The breaking machines of today are different from those of even a few years ago. Governmental regulations are forcing manufacturers to change the way breakers are made, reducing vibrations felt by the operator and noise heard by those nearby. And new technologies are making breakers lighter and more powerful than ever before.
Handheld breakers are available with power supplied by hydraulics, pneumatics, electric motors, and gasoline engines. There are D-handled hammers for walls and overhead work or T-handled hammers for streets and slabs. Manufacturers also offer these tools in various weight classes.
Faced with such a broad spectrum of choices, choosing a breaker can be confusing. However, a simple review of the four basic power options is a first step to help you choose the right tool for the job.
Hydraulic breakers offer the highest power-to-weight ratio of any power system on the market. Their tremendous power output also means they are the most power efficient, getting the most work out of the available energy. This efficiency translates into lower fuel costs, service costs, and operating costs. Sometimes these breakers can piggyback off other hydraulic equipment, such as skidsteers, backhoes, and excavators.
A properly used and maintained hydraulic machine can last for a long time. However, they tend to be the most expensive types. So, where high-power output is required for tough demolition work or a large job, the hydraulic breaker is likely to be your best bet.
Pneumatic breakers are also durable machines, though not as powerful as their hydraulic counterparts. They are simpler tools with fewer moving parts, requiring less maintenance. Like hydraulic breakers, these tools require an external power source—in this case, an air compressor, which tends to be larger than a hydraulic model's power pack. In general, pneumatic breakers don't cost as much, particularly if the contractor already owns an air compressor for other purposes.
Electric breaking tools come in many sizes. Many D-handled models are electric, including chipping tools, rotary hammers, and combihammers. With the advent of lithium ion technology, manufacturers are making more cordless D-handled models. Choosing between these types of tools also depends on the job at hand.
“Electric-powered handheld breakers are best in portability, and rank very high for overall durability, maintenance, and upfront costs,” says Anthony Corwin, Makita's commercial and industrial product manager.
Some T-handled tools also are available in electric models. Electric tools have the advantage of being easy to work with. Just plug them in and begin. They are very portable and there is no compressor to drag around. In general electric machines are durable, though the cordless varieties tend not to be as durable as their corded counterparts.
Gasoline breakers' greatest benefit is probably their portability. They can be used almost anywhere outside, particularly where there are no other power sources.
Gas breakers are easy to store and transport. With no compressor or power pack, set up is quick and easy. They can be started literally within seconds, and often can be well into a job in the time that it takes to set up a pneumatic or hydraulic breaker.
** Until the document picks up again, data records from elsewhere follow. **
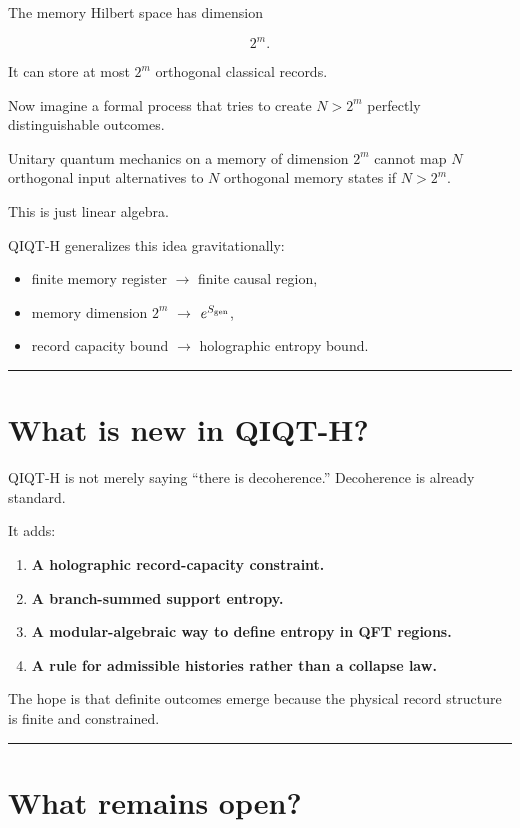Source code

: \documentclass[11pt,a4paper]{article}
\begin{document}
The memory Hilbert space has dimension

\[
2^m.
\]

It can store at most $2^m$ orthogonal classical records.

Now imagine a formal process that tries to create $N>2^m$ perfectly distinguishable outcomes.

Unitary quantum mechanics on a memory of dimension $2^m$ cannot map $N$ orthogonal input alternatives to $N$ orthogonal memory states if $N>2^m$.

This is just linear algebra.

QIQT-H generalizes this idea gravitationally:

\begin{itemize}
  \item finite memory register $\rightarrow$ finite causal region,
  \item memory dimension $2^m$ $\rightarrow$ $e^{S_{\rm gen}}$,
  \item record capacity bound $\rightarrow$ holographic entropy bound.
\end{itemize}

\medskip\hrule\medskip

\section{What is new in QIQT-H?}

QIQT-H is not merely saying “there is decoherence.” Decoherence is already standard.

It adds:

\begin{enumerate}
  \item \textbf{A holographic record-capacity constraint.}
  \item \textbf{A branch-summed support entropy.}
  \item \textbf{A modular-algebraic way to define entropy in QFT regions.}
  \item \textbf{A rule for admissible histories rather than a collapse law.}
\end{enumerate}

The hope is that definite outcomes emerge because the physical record structure is finite and constrained.

\medskip\hrule\medskip

\section{What remains open?}
\end{document}
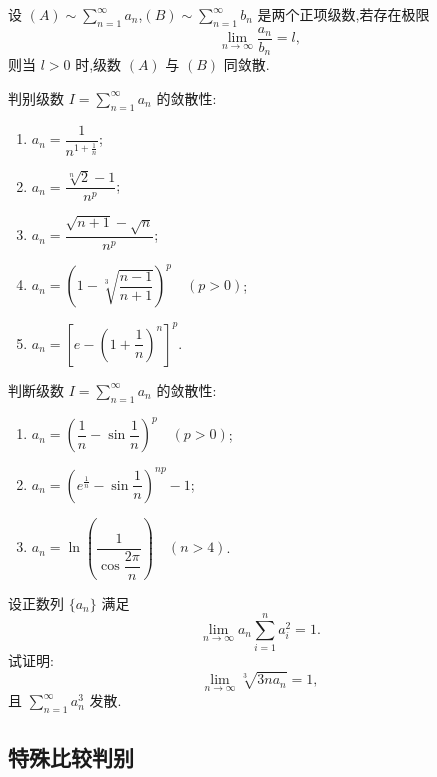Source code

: \documentclass[../数学分析培优讲义.tex]{subfiles}
\begin{document}
\newpage


\begin{theorem}
设 $\displaystyle(A)\sim\sum\limits_{n=1}^{\infty}a_n$,$\displaystyle(B)\sim\sum\limits_{n=1}^{\infty}b_n$ 是两个正项级数,若存在极限
\[
    \lim\limits_{n\to\infty}\dfrac{a_n}{b_n}=l,
\]
则当 $l>0$ 时,级数 $(A)$ 与 $(B)$ 同敛散.
\end{theorem}

\begin{example}
判别级数 $\displaystyle I=\sum\limits_{n=1}^{\infty}a_n$ 的敛散性:
\begin{enumerate}[label=(\arabic*)]
    \item $\displaystyle a_n=\dfrac{1}{n^{1+\frac{1}{n}}}$;
    \item $\displaystyle a_n=\dfrac{\sqrt[n]{2}-1}{n^p}$;
    \item $\displaystyle a_n=\dfrac{\sqrt{n+1}-\sqrt n}{n^p}$;
    \item $\displaystyle a_n=\left(1-\sqrt[3]{\dfrac{n-1}{n+1}}\right)^p\quad(p>0)$;
    \item $\displaystyle a_n=\left[e-\left(1+\dfrac{1}{n}\right)^n\right]^p$.
\end{enumerate}
\end{example}
\exampleblank

\begin{example}
判断级数 $\displaystyle I=\sum\limits_{n=1}^{\infty}a_n$ 的敛散性:
\begin{enumerate}[label=(\arabic*)]
    \item $\displaystyle a_n=\left(\dfrac{1}{n}-\sin\dfrac{1}{n}\right)^p\quad(p>0)$;
    \item $\displaystyle a_n=\left(e^{\frac{1}{n}}-\sin\dfrac{1}{n}\right)^{np}-1$;
    \item $\displaystyle a_n=\ln\left(\dfrac{1}{\cos\dfrac{2\pi}{n}}\right)\quad(n>4)$.
\end{enumerate}
\end{example}
\exampleblank

\begin{example}
设正数列 $\{a_n\}$ 满足
\[
    \lim\limits_{n\to\infty}a_n\sum\limits_{i=1}^na_i^2=1.
\]
试证明:
\[
    \lim\limits_{n\to\infty}\sqrt[3]{3na_n}=1,
\]
且 $\displaystyle\sum\limits_{n=1}^{\infty}a_n^3$ 发散.
\end{example}
\exampleblank


\newpage

\subsection{特殊比较判别}
\end{document}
The downside, of course, is that they are not suited for indoors or confined areas due to exhaust fumes. And on a cost per hour basis, they are the most expensive system due to the fuel costs. They also don't last as long as other types.
Although that may seem like a lot of drawbacks, gas breakers are the best choice for small jobs. When the time needed to finish the work is short, the portability and quick startup can make a real difference, even if the gas breaker may be slightly less powerful and take a few extra seconds to break through the concrete.
Armed with these basics, you can begin to properly match the breaker to the job. This is important because it can increase jobsite efficiency. Contractors don't want to waste time using a breaker that is too light for the job. That wasted time is wasted money. At the same time, a heavy breaker can be too powerful for some jobs, poking holes rather than fracturing a thin slab of concrete. This situation often requires more work rather than less to complete the job properly.
When choosing the right size hand-held breaker, John Vogel, vice president of sales of Atlas Copco, says there is a simple rule of thumb: “If the operation takes longer than 20 seconds, the breaker is too light; if the operation takes less than 5 seconds, the breaker is too heavy.”
Another thing to consider is operator fatigue. Lugging around a 90-pound breaker will cause a worker to grow tired faster and actually may take longer to finish the same task as one working with a 60-pound model. For more power or endurance you can always move up to a small hyraulic hammer mounted on a skidsteer or mini-excavator.
If you still aren't sure which breaker is best for you, talk to your manufacturer or distributor about the specifications and conditions of your project.